Channel cross-coherence varied with distance between receivers, time and frequency. In this particular example, cross-coherence between F7-T3 and T4-T6, which are channels diagonally symmetrical in opposite hemispheres, was significantly higher (confidence limits:[0.7,0.82] versus [0.31, 0.47]) than cross-coherence between channels in the same hemisphere and in close proximity to each other, particularly at frequencies below 40 Hz. Thus, this parameter also depends on the particular propagation characteristics of the seizure, including its spatial propagation, constructive versus destructive interference between channels with phase lags, etc. We computed dispersion curves based on our estimates of phase velocity, in the order of 7-12 ms−1, in agreement with previously reported estimates of phase velocity in the cortex . Examples of the fit between estimated curves and data are shown in Figure 5, for selected dominant modes in the data.

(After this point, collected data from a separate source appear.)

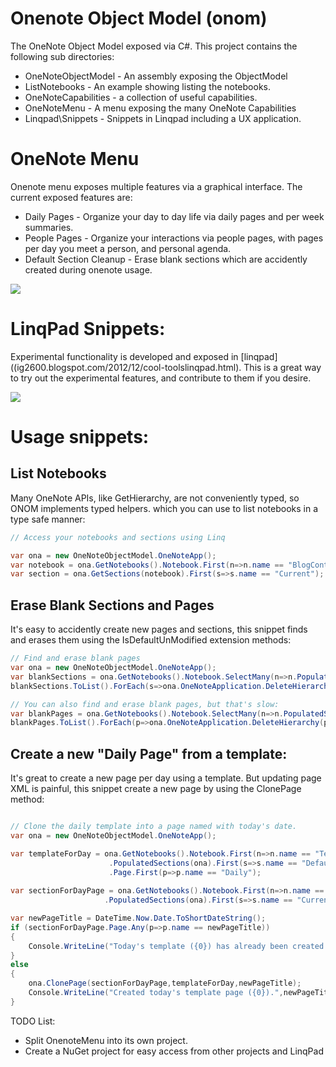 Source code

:Onenote Object Model (onom)
====

The OneNote Object Model exposed via C#. This project contains the following sub directories:

* OneNoteObjectModel - An assembly exposing the ObjectModel
* ListNotebooks - An example showing listing the notebooks. 
* OneNoteCapabilities - a collection of useful capabilities.
* OneNoteMenu - A menu exposing the many OneNote Capabilities
* Linqpad\Snippets - Snippets in Linqpad including a UX application. 


OneNote Menu 
====
Onenote menu exposes multiple features via a graphical interface. The current exposed features are:

* Daily Pages - Organize your day to day life via daily pages and per week summaries.
*   People Pages - Organize your interactions via people pages, with pages per day you meet a person, and personal agenda.
*    Default Section Cleanup - Erase blank sections which are accidently created during onenote usage.

![](http://i.imgur.com/5Rq5bUI.png)

LinqPad Snippets:
====
Experimental functionality is developed and exposed in [linqpad]((ig2600.blogspot.com/2012/12/cool-toolslinqpad.html). This is a great way to try out the experimental features, and contribute to them if you desire. 

![](http://i.imgur.com/nuyCfdk.png)




Usage snippets:
==========

List Notebooks
----------------
Many OneNote APIs, like GetHierarchy, are not conveniently typed, so ONOM implements typed helpers. which you can use to list notebooks in a type safe manner:

```csharp
// Access your notebooks and sections using Linq

var ona = new OneNoteObjectModel.OneNoteApp();
var notebook = ona.GetNotebooks().Notebook.First(n=>n.name == "BlogContentAndResearch");
var section = ona.GetSections(notebook).First(s=>s.name == "Current");
```

Erase Blank Sections and Pages
---------------------
It's easy to accidently create new pages and sections, this snippet finds and erases them using the IsDefaultUnModified extension methods: 

```csharp
// Find and erase blank pages
var ona = new OneNoteObjectModel.OneNoteApp();
var blankSections = ona.GetNotebooks().Notebook.SelectMany(n=>n.PopulatedSections(ona)).Where(s=>s.IsDefaultUnmodified(ona));
blankSections.ToList().ForEach(s=>ona.OneNoteApplication.DeleteHierarchy(s.ID));

// You can also find and erase blank pages, but that's slow: 
var blankPages = ona.GetNotebooks().Notebook.SelectMany(n=>n.PopulatedSections(ona).SelectMany(s=>s.Page)).Where(s=>s.IsDefaultUnmodified(ona));
blankPages.ToList().ForEach(p=>ona.OneNoteApplication.DeleteHierarchy(p.ID));
```


Create a new "Daily Page" from a template:
----------------
It's great to create a new page per day using a template. But updating page XML is painful, this snippet create a new page by using the ClonePage method:

```csharp

// Clone the daily template into a page named with today's date.
var ona = new OneNoteObjectModel.OneNoteApp();

var templateForDay = ona.GetNotebooks().Notebook.First(n=>n.name == "Templates")
					  .PopulatedSections(ona).First(s=>s.name == "Default")
					  .Page.First(p=>p.name == "Daily");
					  
var sectionForDayPage = ona.GetNotebooks().Notebook.First(n=>n.name == "BlogContentAndResearch")
					 .PopulatedSections(ona).First(s=>s.name == "Current");		

var newPageTitle = DateTime.Now.Date.ToShortDateString();
if (sectionForDayPage.Page.Any(p=>p.name == newPageTitle))
{
	Console.WriteLine("Today's template ({0}) has already been created.",newPageTitle);
}
else
{
	ona.ClonePage(sectionForDayPage,templateForDay,newPageTitle);
	Console.WriteLine("Created today's template page ({0}).",newPageTitle);
}

```


TODO List:

* Split OnenoteMenu into its own project.
* Create a NuGet project for easy access from other projects and LinqPad

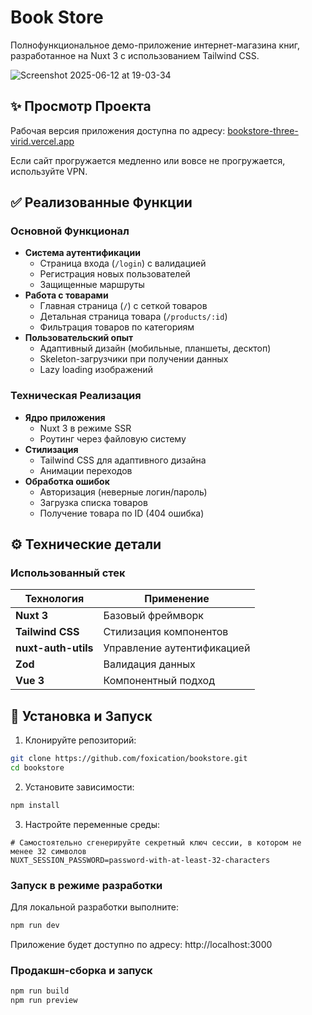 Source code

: # Book Store

Полнофункциональное демо-приложение интернет-магазина книг, разработанное на Nuxt 3 с использованием Tailwind CSS.

![Screenshot 2025-06-12 at 19-03-34 ](https://github.com/user-attachments/assets/d4889cdb-300d-47cf-8d2b-baff4d49b96f)

## ✨ Просмотр Проекта

Рабочая версия приложения доступна по адресу: [bookstore-three-virid.vercel.app](https://bookstore-three-virid.vercel.app/)

Если сайт прогружается медленно или вовсе не прогружается, используйте VPN.

## ✅ Реализованные Функции

### Основной Функционал

- **Система аутентификации**
  - Страница входа (`/login`) с валидацией
  - Регистрация новых пользователей
  - Защищенные маршруты
- **Работа с товарами**
  - Главная страница (`/`) с сеткой товаров
  - Детальная страница товара (`/products/:id`)
  - Фильтрация товаров по категориям
- **Пользовательский опыт**
  - Адаптивный дизайн (мобильные, планшеты, десктоп)
  - Skeleton-загрузчики при получении данных
  - Lazy loading изображений

### Техническая Реализация

- **Ядро приложения**
  - Nuxt 3 в режиме SSR
  - Роутинг через файловую систему
- **Стилизация**
  - Tailwind CSS для адаптивного дизайна
  - Анимации переходов
- **Обработка ошибок**
  - Авторизация (неверные логин/пароль)
  - Загрузка списка товаров
  - Получение товара по ID (404 ошибка)

## ⚙️ Технические детали

### Использованный стек

| Технология | Применение |
|------------|------------|
| **Nuxt 3** | Базовый фреймворк |
| **Tailwind CSS** | Стилизация компонентов |
| **nuxt-auth-utils** | Управление аутентификацией |
| **Zod** | Валидация данных |
| **Vue 3** | Компонентный подход |

## 🔧 Установка и Запуск

1. Клонируйте репозиторий:

```bash
git clone https://github.com/foxication/bookstore.git
cd bookstore
```

2. Установите зависимости:

```bash
npm install
```

3. Настройте переменные среды:

```.env
# Самостоятельно сгенерируйте секретный ключ сессии, в котором не менее 32 символов
NUXT_SESSION_PASSWORD=password-with-at-least-32-characters
```

### Запуск в режиме разработки

Для локальной разработки выполните:

```bash
npm run dev
```

Приложение будет доступно по адресу: http://localhost:3000

### Продакшн-сборка и запуск

```bash
npm run build
npm run preview
```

We have presented preliminary results from the estimation of dispersion during seizure propagation, using multidimensional signal analysis of scalp and intracranial EEG recordings. Specifically, we estimated cross-coherence functions, and phase velocity from the cross-coherence phase, between pairs of recording EEG electrodes, for frequencies corresponding to the dominant modes of the EEG signals. We also estimated phase velocities and computed dispersion curves corresponding to these modes using semblance analysis. Instead of arbitrarily selecting a narrowband decomposition of the signals of interest, we extracted their dominant modes and subsequently estimated mode-specific dispersion parameters. We showed that despite assumptions of spatial stationarity and a standard rather than patient-specific head geometry, and consequently potentially inaccurate distances between receivers, inter-modal dispersion was evident in both scalp and intracranial EEG signals during seizures, and computed dispersion curves fitted the data well. The analysis of both types of EEG recordings showed dispersion at potentially different scales in the brain, a more local scale, as identified in the intracranial EEG signal and a global scale, as shown in the scalp signal. This is expected given that local propagation is affected by the local morphology of the brain, whereas global propagation is affected by large-scale structures. In addition, scalp recordings are also further attenuated due to the presence of the skull. In the context of the localization of the epileptic focus, estimation of dispersion is an important first step. If it is not estimated and accounted for prior to inversion, inaccurate estimates of the focus may be obtained. Thus, simulation studies with synthetic data and a priori knowledge of the seizure focus can be very useful to estimate errors in localization associated with not accounting for dispersion in the propagating brain.